Gabrielle Trépanier-Jobin is a Professor in Game Studies at the School of Media of Université du Québec à Montréal and the co-director of Homo Ludens research group on gaming practices and online communication. She holds a Ph.D. in Communication Studies from Université du Québec à Montréal (UQAM) and completed a postdoctoral fellowship at MIT Comparative Media Studies | Writting. She is currently conducting research on player immersion as well as on diversity and inclusion in the gaming industry.

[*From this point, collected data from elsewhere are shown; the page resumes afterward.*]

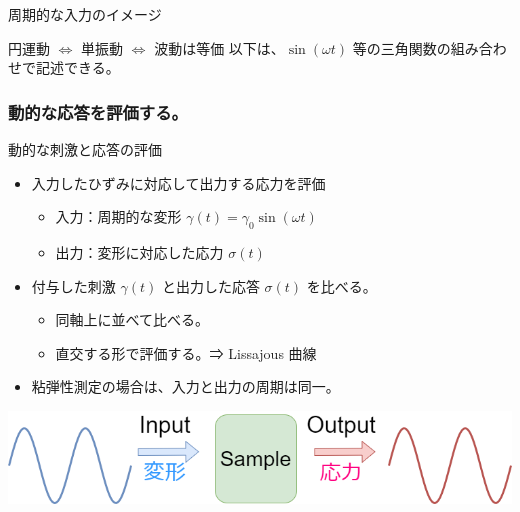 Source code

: \documentclass[unicode,12pt]{beamer}%
\begin{document}
\begin{frame}{周期的な入力のイメージ}
	\begin{exampleblock}{円運動 $\Leftrightarrow$ 単振動 $\Leftrightarrow$ 波動は等価}
		以下は、$\sin(\omega t)$ 等の三角関数の組み合わせで記述できる。

		\vspace{3mm}
		\centering
	\end{exampleblock}
\end{frame}

\begin{frame}
	\frametitle{動的な応答を評価する。}
		\begin{block}{動的な刺激と応答の評価}
			\begin{itemize}
				\item 入力したひずみに対応して出力する応力を評価
				\begin{itemize}
					\item 入力：周期的な変形 $\gamma(t) = \gamma_0 \sin(\omega t)$
					\item 出力：変形に対応した応力 $\sigma(t)$
				\end{itemize}
				\item 付与した刺激 $\gamma (t)$ と出力した応答 $\sigma (t)$ を比べる。
				\begin{itemize}
					\item 同軸上に並べて比べる。
					\item 直交する形で評価する。⇒ Lissajous 曲線
				\end{itemize}
				\item 粘弾性測定の場合は、入力と出力の周期は同一。
			\end{itemize}
		\end{block}
		\vspace{3mm}
		\centering
			\includegraphics[width=\textwidth]{dynamic_IO.png}
\end{frame}
\end{document}
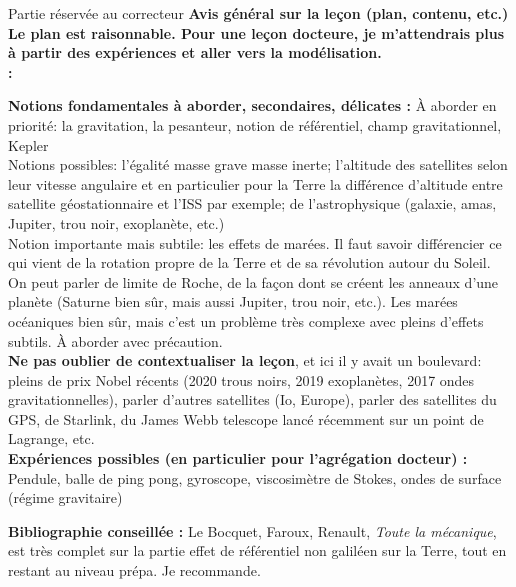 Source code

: \begin{reportBlock}{Partie réservée au correcteur}
  \textbf{Avis général sur la leçon (plan, contenu, etc.) Le plan est raisonnable. Pour une leçon docteure, je m'attendrais plus à partir des expériences et aller vers la modélisation.\\:}
  
  
  \textbf{Notions fondamentales à aborder, secondaires, délicates :} À aborder en priorité: la gravitation, la pesanteur, notion de référentiel, champ gravitationnel, Kepler \\
  
  Notions possibles: l'égalité masse grave masse inerte; l'altitude des satellites selon leur vitesse angulaire et en particulier pour la Terre la différence d'altitude entre satellite géostationnaire et l'ISS par exemple; de l'astrophysique (galaxie, amas, Jupiter, trou noir, exoplanète, etc.) \\
  
  Notion importante mais subtile: les effets de marées. Il faut savoir différencier ce qui vient de la rotation propre de la Terre et de sa révolution autour du Soleil. On peut parler de limite de Roche, de la façon dont se créent les anneaux d'une planète (Saturne bien sûr, mais aussi Jupiter, trou noir, etc.). Les marées océaniques bien sûr, mais c'est un problème très complexe avec pleins d'effets subtils. À aborder avec précaution. \\
  
  \textbf{Ne pas oublier de contextualiser la leçon}, et ici il y avait un boulevard: pleins de prix Nobel récents (2020 trous noirs, 2019 exoplanètes, 2017 ondes gravitationnelles), parler d'autres satellites (Io, Europe), parler des satellites du GPS, de Starlink, du James Webb telescope lancé récemment sur un point de Lagrange, etc.\\
  
  
  
  \textbf{Expériences possibles (en particulier pour l'agrégation docteur) :} Pendule, balle de ping pong, gyroscope, viscosimètre de Stokes, ondes de surface (régime gravitaire)
  
  
  \textbf{Bibliographie conseillée : }Le Bocquet, Faroux, Renault, \emph{Toute la mécanique}, est très complet sur la partie effet de référentiel non galiléen sur la Terre, tout en restant au niveau prépa. Je recommande.
\end{reportBlock}


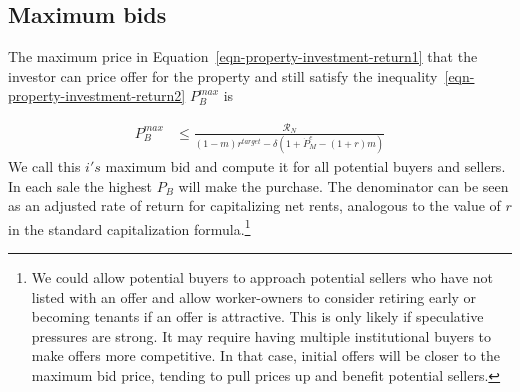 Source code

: % 
% 
% 

\subsection{Maximum bids}
The maximum price in Equation~\ref{eqn-property-investment-return1} that the investor can price offer for the property  and still satisfy the inequality~\ref{eqn-property-investment-return2} $P_B^{max}$ is

\begin{eqnarray}
P_B^{max} & \le    \frac{\mathcal{R}_N}{(1-m)r^{target}-\delta \left(1 + \dot P_M^e - (1+r)m\right)} \label{eqn-bid-price} \end{eqnarray}
We call this  $i's$ maximum bid and compute it for all potential buyers and sellers. In each sale the highest $P_B$ will make the purchase. The denominator can be seen as an adjusted rate of return for capitalizing net rents, analogous to the value of $r$ in  the standard capitalization formula.\footnote{We could allow potential buyers  to approach potential sellers who have not listed with an offer and allow worker-owners to consider retiring early or becoming tenants if an offer is attractive.  This is only likely if speculative pressures are strong. It may require having multiple institutional buyers to make offers more competitive. In that case, initial offers will be closer to the maximum bid price, tending to pull prices up and benefit potential sellers.}  

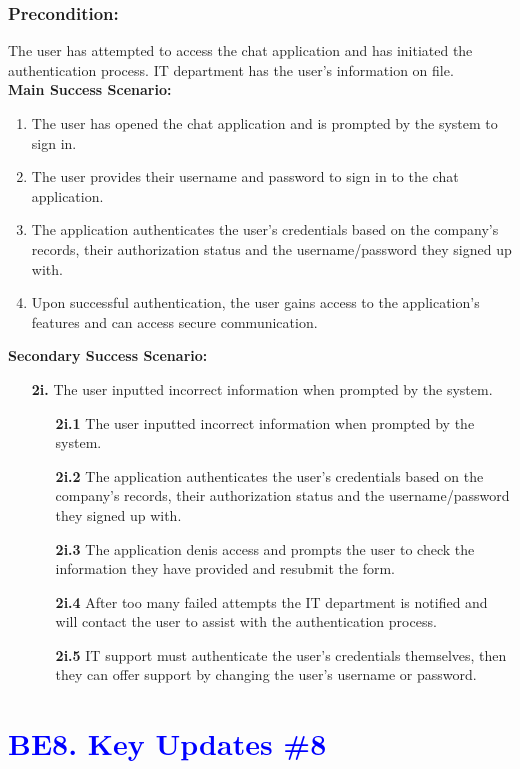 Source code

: \documentclass[]{article}
\begin{document}
\subsubsection*{Precondition:} The user has attempted to access the chat application and has initiated the authentication process. IT department has the user's information on file.\\
\textbf{Main Success Scenario:}
\begin{enumerate}
	\item The user has opened the chat application and is prompted by the system to sign in.
	\item The user provides their username and password to sign in to the chat application.
	\item The application authenticates the user's credentials based on the company's records, their authorization status and the username/password they signed up with.
	\item Upon successful authentication, the user gains access to the application's features and can access secure communication.
\end{enumerate}
\textbf{Secondary Success Scenario:}
\begin{enumerate}
	\item[\textbf{2i.}] The user inputted incorrect information when prompted by the system.
		\begin{enumerate}
			\item[\textbf{2i.1}] The user inputted incorrect information when prompted by the system.
			\item[\textbf{2i.2}] The application authenticates the user's credentials based on the company's records, their authorization status and the username/password they signed up with.
			\item[\textbf{2i.3}] The application denis access and prompts the user to check the information they have provided and resubmit the form.
			\item[\textbf{2i.4}] After too many failed attempts the IT department is notified and will contact the user to assist with the authentication process.
			\item[\textbf{2i.5}] IT support must authenticate the user's credentials themselves, then they can offer support by changing the user's username or password.
		\end{enumerate}
\end{enumerate}

\section*{\textcolor{blue}{BE8. Key Updates \#8}}
\end{document}
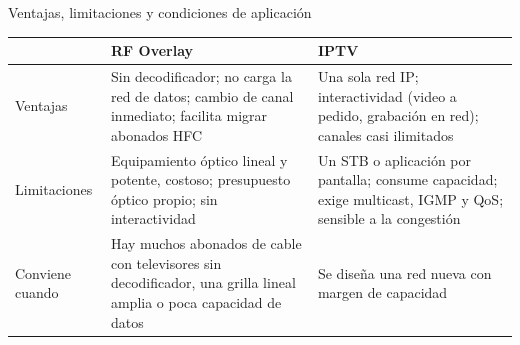 \begin{frame}{Ventajas, limitaciones y condiciones de aplicación}
  \centering
  \scriptsize
  \renewcommand{\arraystretch}{1.15}
  \begin{tabular}{p{2.2cm}>{\raggedright\arraybackslash}p{4.8cm}>{\raggedright\arraybackslash}p{4.8cm}}
    \toprule
    & \textbf{RF Overlay} & \textbf{IPTV} \\
    \midrule
    Ventajas & Sin decodificador; no carga la red de datos; cambio de canal inmediato; facilita migrar abonados HFC & Una sola red IP; interactividad (video a pedido, grabación en red); canales casi ilimitados \\
    \midrule
    Limitaciones & Equipamiento óptico lineal y potente, costoso; presupuesto óptico propio; sin interactividad & Un STB o aplicación por pantalla; consume capacidad; exige multicast, IGMP y QoS; sensible a la congestión \\
    \midrule
    Conviene cuando & Hay muchos abonados de cable con televisores sin decodificador, una grilla lineal amplia o poca capacidad de datos & Se diseña una red nueva con margen de capacidad \\
    \bottomrule
  \end{tabular}
\end{frame}

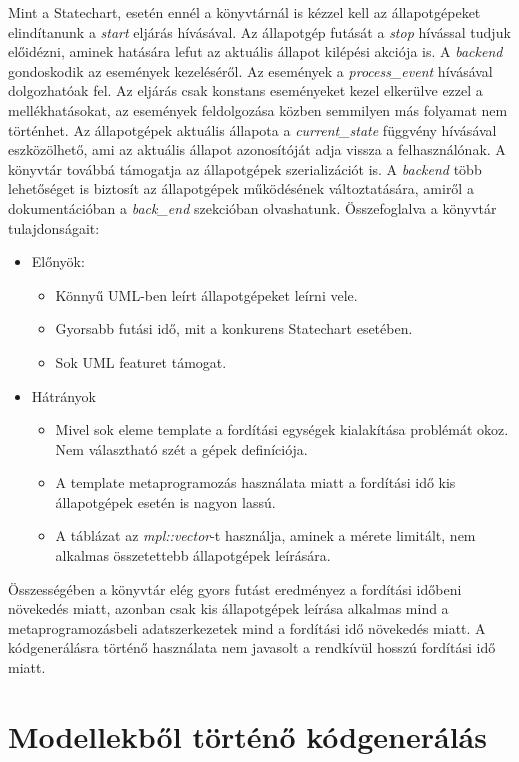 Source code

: \documentclass[a4paper,12pt]{report}
\begin{document}
Mint a Statechart, esetén ennél a könyvtárnál is kézzel kell az állapotgépeket elindítanunk a {\it start} eljárás hívásával. Az állapotgép futását a {\it stop} hívással tudjuk előidézni, aminek hatására lefut az aktuális állapot kilépési akciója is. A {\it backend} gondoskodik az események kezeléséről. Az események a {\it process\_event} hívásával dolgozhatóak fel. Az eljárás csak konstans eseményeket kezel elkerülve ezzel a mellékhatásokat, az események feldolgozása közben semmilyen más folyamat nem történhet. Az állapotgépek aktuális állapota a {\it current\_state} függvény hívásával eszközölhető, ami az aktuális állapot azonosítóját adja vissza a felhasználónak. A könyvtár továbbá támogatja az állapotgépek szerializációt is. A {\it backend} több lehetőséget is biztosít az állapotgépek működésének változtatására, amiről a dokumentációban a {\it back\_end} szekcióban olvashatunk.
Összefoglalva a könyvtár tulajdonságait:
\begin{itemize}
\item Előnyök:
\begin{itemize}
\item Könnyű UML-ben leírt állapotgépeket leírni vele.
\item Gyorsabb futási idő, mit a konkurens Statechart esetében.
\item Sok UML featuret támogat.
\end{itemize}
\item Hátrányok
\begin{itemize}
\item Mivel sok eleme template a fordítási egységek kialakítása problémát okoz. Nem választható szét a gépek definíciója.
\item A template metaprogramozás használata miatt a fordítási idő kis állapotgépek esetén is nagyon lassú.
\item A táblázat az {\it mpl::vector}-t használja, aminek a mérete limitált, nem alkalmas összetettebb állapotgépek leírására.%
\end{itemize}
\end{itemize}

Összességében a könyvtár elég gyors futást eredményez a fordítási időbeni növekedés miatt, azonban csak kis állapotgépek leírása alkalmas mind a metaprogramozásbeli adatszerkezetek mind a fordítási idő növekedés miatt. A kódgenerálásra történő használata nem javasolt a rendkívül hosszú fordítási idő miatt.

\chapter{Modellekből történő kódgenerálás}
\end{document}
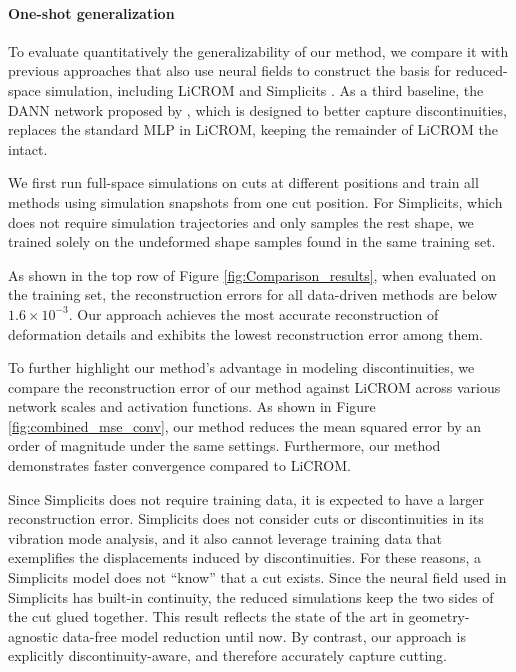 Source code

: \paragraph{One-shot generalization}
To evaluate quantitatively the generalizability of our method, we compare it with previous approaches that also use neural fields to construct the basis for reduced-space simulation, including LiCROM \cite{chang:2023:licrom} and Simplicits \cite{Modi:2024:Simplicits}. As a third baseline, the DANN network proposed by \citet{Belhe:2023:DiscontinuityAwareNeuralFields}, which is designed to better capture discontinuities, replaces the standard MLP in LiCROM, keeping the remainder of LiCROM the intact.

We first run full-space simulations on cuts at different positions and train all methods using simulation snapshots from one cut position. For Simplicits, which does not require simulation trajectories and only samples the rest shape, we trained solely on the undeformed shape samples found in the same training set.

As shown in the top row of Figure \ref{fig:Comparison_results}, when evaluated on the training set, the reconstruction errors for all data-driven methods are below $1.6 \times 10^{-3}$. Our approach achieves the most accurate reconstruction of deformation details and exhibits the lowest reconstruction error among them. 

To further highlight our method's advantage in modeling discontinuities, we compare the reconstruction error of our method against LiCROM \cite{chang:2023:licrom} across various network scales and activation functions. As shown in Figure \ref{fig:combined_mse_conv}, our method reduces the mean squared error by an order of magnitude under the same settings. Furthermore, our method demonstrates faster convergence compared to LiCROM.

Since Simplicits \citet{Modi:2024:Simplicits} does not require training data, it is expected to have a larger reconstruction error. Simplicits does not consider cuts or discontinuities in its vibration mode analysis, and it also cannot leverage training data that exemplifies the displacements induced by discontinuities. For these reasons, a Simplicits model does not ``know'' that a cut exists. Since the neural field used in Simplicits has built-in continuity, the reduced simulations keep the two sides of the cut glued together. This result reflects the state of the art in geometry-agnostic data-free model reduction until now. By contrast, our approach is explicitly discontinuity-aware, and therefore accurately capture cutting.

The Survival of Huizinga’s “Magic Circle”
FROG 2021 – Talk
Many game scholars rejected the idea of a spatiotemporal division between games and daily life suggested by Huizinga’s (1938) “magic circle” metaphor. It has been argued, for instance, that this separation ignores how everyday rules, norms and values apply in game environments and compete with rules that are specific to a game, a player community or a gaming context; that relationships between players can be as genuine as face-to-face relationships; that the avatar and the player identities are intertwined, etc. (Lehdonvirta, 2010; Consalvo, 2010). For all these reasons, several game scholars suggested replacing the expression “magic circle” with more accurate metaphors. Lehdonvirta (2010) proposes Strauss’ concept of “social world.” Consalvo (2010), for her part, suggests Turner’s concept of “liminal space” and Goffman’s concepts of “frames” and “modes.” Apter (in Salen and Zimmerman, 2003) talks about a “protective [psychological] frame” and Juul (2008) proposes the puzzle metaphor. Despite all these criticisms and suggestions, the concept of “magic circle” has survived and remained widely discussed in game studies. It has kept inspiring game scolars such as Arsenault and Perron (2009) with their concept of “magic cycle.” In our talk, we will try to understand why an expression that was used only once by Huizinga in his seminal book Homo Ludens has left such a mark on people’s minds. To do so, we will turn to the French philosopher Henriot (1989) who perceives play as a subjective experience that involves a playful attitude characterized by three moments. The first moment implies a “magical transmutation” of the objects which take a new significance. The second moment involves “lucidity” as the player knows that it is a game and not a hallucination. The third moment entails an “illusion”; the player allows herself to be enchanted without losing contact with reality (Perron, 2013). This conception of the player’s attitude as similar to the attitude one adopts in front of a magician might help us to understand why the “magic circle” metaphor sticks around despite the outdated idea it initially conveyed.